Segment Start: Data to use

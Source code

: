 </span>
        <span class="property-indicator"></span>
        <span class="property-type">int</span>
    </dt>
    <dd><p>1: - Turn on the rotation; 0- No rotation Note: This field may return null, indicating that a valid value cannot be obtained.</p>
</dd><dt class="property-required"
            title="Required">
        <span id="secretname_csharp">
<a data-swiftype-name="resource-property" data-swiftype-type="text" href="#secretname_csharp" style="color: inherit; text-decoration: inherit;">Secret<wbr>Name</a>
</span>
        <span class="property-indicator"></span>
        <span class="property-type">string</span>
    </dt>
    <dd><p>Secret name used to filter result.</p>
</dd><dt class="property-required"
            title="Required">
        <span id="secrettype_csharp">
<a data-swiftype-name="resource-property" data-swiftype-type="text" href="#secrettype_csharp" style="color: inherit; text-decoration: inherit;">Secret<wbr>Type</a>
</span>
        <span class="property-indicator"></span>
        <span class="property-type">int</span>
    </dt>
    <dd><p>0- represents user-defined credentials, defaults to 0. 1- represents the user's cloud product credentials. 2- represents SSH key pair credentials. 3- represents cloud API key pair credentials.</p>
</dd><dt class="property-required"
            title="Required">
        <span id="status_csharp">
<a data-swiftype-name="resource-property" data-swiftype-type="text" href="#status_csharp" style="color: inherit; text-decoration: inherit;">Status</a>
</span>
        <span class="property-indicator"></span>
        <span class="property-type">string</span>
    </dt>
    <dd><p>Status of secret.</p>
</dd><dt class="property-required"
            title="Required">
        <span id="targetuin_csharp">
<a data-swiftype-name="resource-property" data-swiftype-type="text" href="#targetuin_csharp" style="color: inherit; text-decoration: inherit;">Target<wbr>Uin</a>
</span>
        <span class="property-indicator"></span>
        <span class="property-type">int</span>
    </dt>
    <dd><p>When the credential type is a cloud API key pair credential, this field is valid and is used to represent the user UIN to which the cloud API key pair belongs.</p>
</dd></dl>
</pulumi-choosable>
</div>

Segment End: Data to use

The answer should be a bare number: how many lines of the material above include "text".

- Task result:
4